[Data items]
------
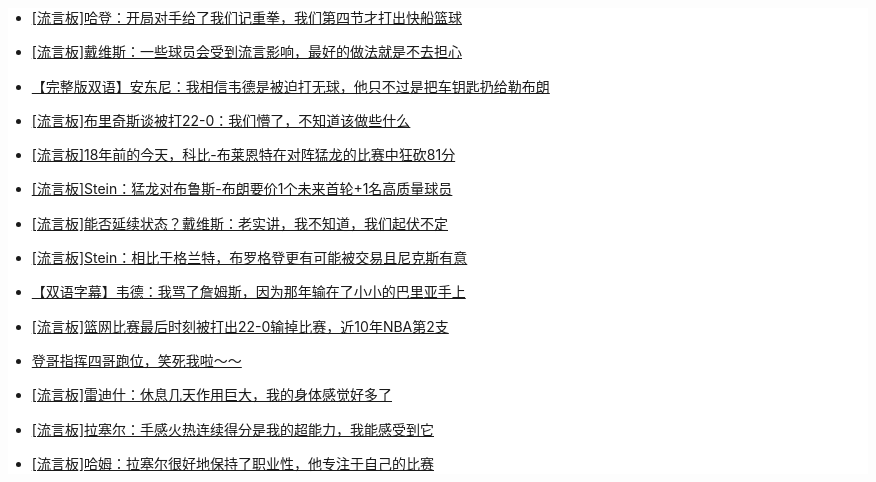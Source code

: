 + [[流言板]哈登：开局对手给了我们记重拳，我们第四节才打出快船篮球](https://bbs.hupu.com/624388150.html)

+ [[流言板]戴维斯：一些球员会受到流言影响，最好的做法就是不去担心](https://bbs.hupu.com/624389380.html)

+ [【完整版双语】安东尼：我相信韦德是被迫打无球，他只不过是把车钥匙扔给勒布朗](https://bbs.hupu.com/624381182.html)

+ [[流言板]布里奇斯谈被打22-0：我们懵了，不知道该做些什么](https://bbs.hupu.com/624388277.html)

+ [[流言板]18年前的今天，科比-布莱恩特在对阵猛龙的比赛中狂砍81分](https://bbs.hupu.com/624389898.html)

+ [[流言板]Stein：猛龙对布鲁斯-布朗要价1个未来首轮+1名高质量球员](https://bbs.hupu.com/624389971.html)

+ [[流言板]能否延续状态？戴维斯：老实讲，我不知道，我们起伏不定](https://bbs.hupu.com/624389252.html)

+ [[流言板]Stein：相比于格兰特，布罗格登更有可能被交易且尼克斯有意](https://bbs.hupu.com/624389841.html)

+ [【双语字幕】韦德：我骂了詹姆斯，因为那年输在了小小的巴里亚手上](https://bbs.hupu.com/624386017.html)

+ [[流言板]篮网比赛最后时刻被打出22-0输掉比赛，近10年NBA第2支](https://bbs.hupu.com/624390023.html)

+ [登哥指挥四哥跑位，笑死我啦～～](https://bbs.hupu.com/624388336.html)

+ [[流言板]雷迪什：休息几天作用巨大，我的身体感觉好多了](https://bbs.hupu.com/624390179.html)

+ [[流言板]拉塞尔：手感火热连续得分是我的超能力，我能感受到它](https://bbs.hupu.com/624388083.html)

+ [[流言板]哈姆：拉塞尔很好地保持了职业性，他专注于自己的比赛](https://bbs.hupu.com/624389645.html)

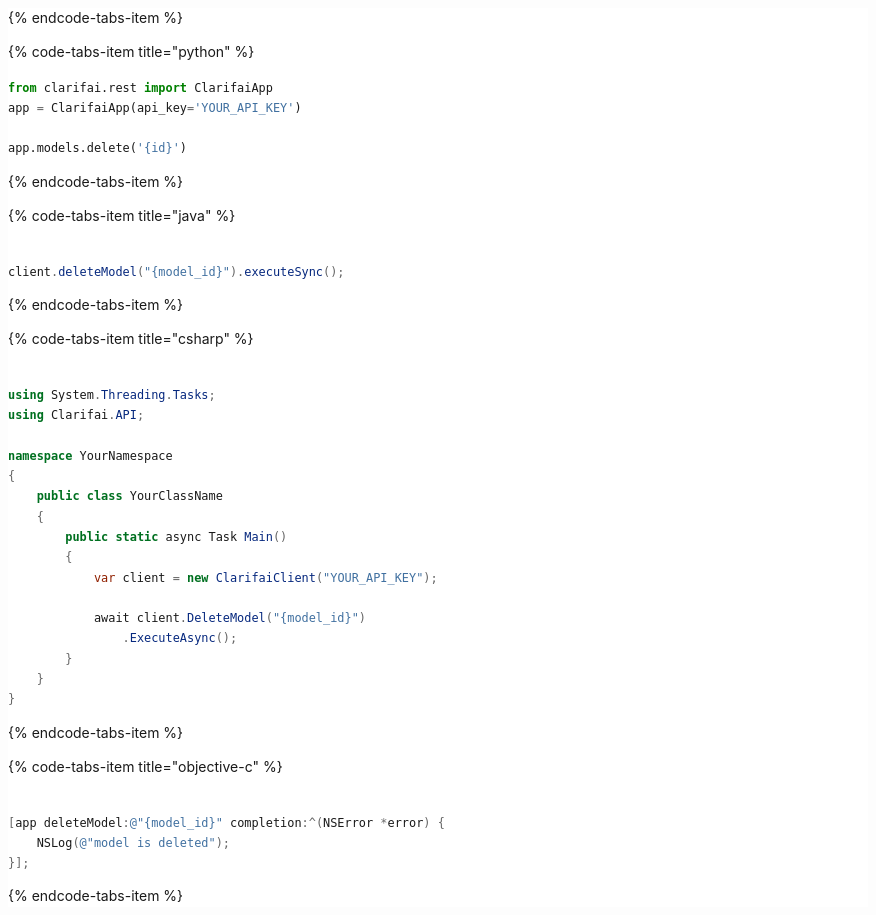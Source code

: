 {% endcode-tabs-item %}

{% code-tabs-item title="python" %}
```python
from clarifai.rest import ClarifaiApp
app = ClarifaiApp(api_key='YOUR_API_KEY')

app.models.delete('{id}')

```

{% endcode-tabs-item %}

{% code-tabs-item title="java" %}
```java

client.deleteModel("{model_id}").executeSync();

```

{% endcode-tabs-item %}

{% code-tabs-item title="csharp" %}
```csharp

using System.Threading.Tasks;
using Clarifai.API;

namespace YourNamespace
{
    public class YourClassName
    {
        public static async Task Main()
        {
            var client = new ClarifaiClient("YOUR_API_KEY");

            await client.DeleteModel("{model_id}")
                .ExecuteAsync();
        }
    }
}

```

{% endcode-tabs-item %}

{% code-tabs-item title="objective-c" %}
```objective-c

[app deleteModel:@"{model_id}" completion:^(NSError *error) {
    NSLog(@"model is deleted");
}];

```

{% endcode-tabs-item %}
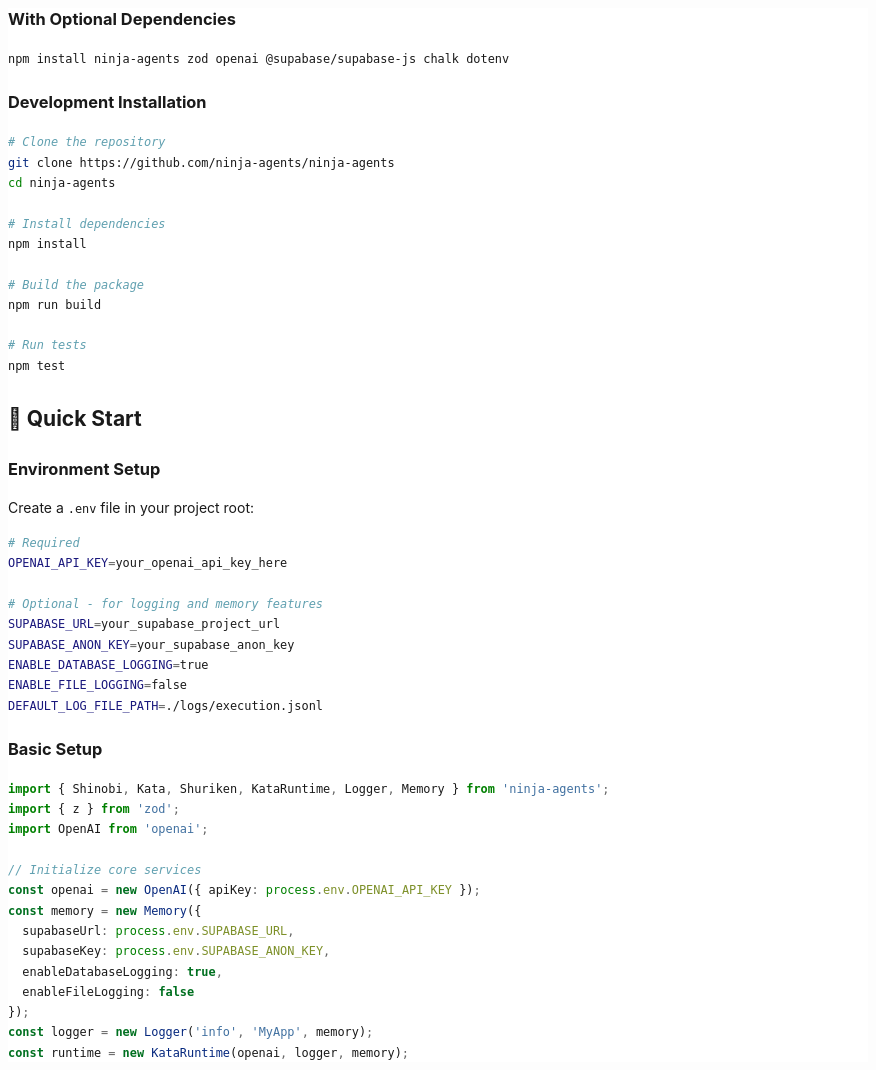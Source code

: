 ### With Optional Dependencies

```bash
npm install ninja-agents zod openai @supabase/supabase-js chalk dotenv
```

### Development Installation

```bash
# Clone the repository
git clone https://github.com/ninja-agents/ninja-agents
cd ninja-agents

# Install dependencies
npm install

# Build the package
npm run build

# Run tests
npm test
```

## 🚀 Quick Start

### Environment Setup

Create a `.env` file in your project root:

```bash
# Required
OPENAI_API_KEY=your_openai_api_key_here

# Optional - for logging and memory features
SUPABASE_URL=your_supabase_project_url
SUPABASE_ANON_KEY=your_supabase_anon_key
ENABLE_DATABASE_LOGGING=true
ENABLE_FILE_LOGGING=false
DEFAULT_LOG_FILE_PATH=./logs/execution.jsonl
```

### Basic Setup

```typescript
import { Shinobi, Kata, Shuriken, KataRuntime, Logger, Memory } from 'ninja-agents';
import { z } from 'zod';
import OpenAI from 'openai';

// Initialize core services
const openai = new OpenAI({ apiKey: process.env.OPENAI_API_KEY });
const memory = new Memory({
  supabaseUrl: process.env.SUPABASE_URL,
  supabaseKey: process.env.SUPABASE_ANON_KEY,
  enableDatabaseLogging: true,
  enableFileLogging: false
});
const logger = new Logger('info', 'MyApp', memory);
const runtime = new KataRuntime(openai, logger, memory);
```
------
TASK PROMPT: If a line in the records above has the word "ninja", copy it.

RESULT FOR THIS EXERCISE:
npm install ninja-agents zod openai @supabase/supabase-js chalk dotenv
git clone https://github.com/ninja-agents/ninja-agents
cd ninja-agents
import { Shinobi, Kata, Shuriken, KataRuntime, Logger, Memory } from 'ninja-agents';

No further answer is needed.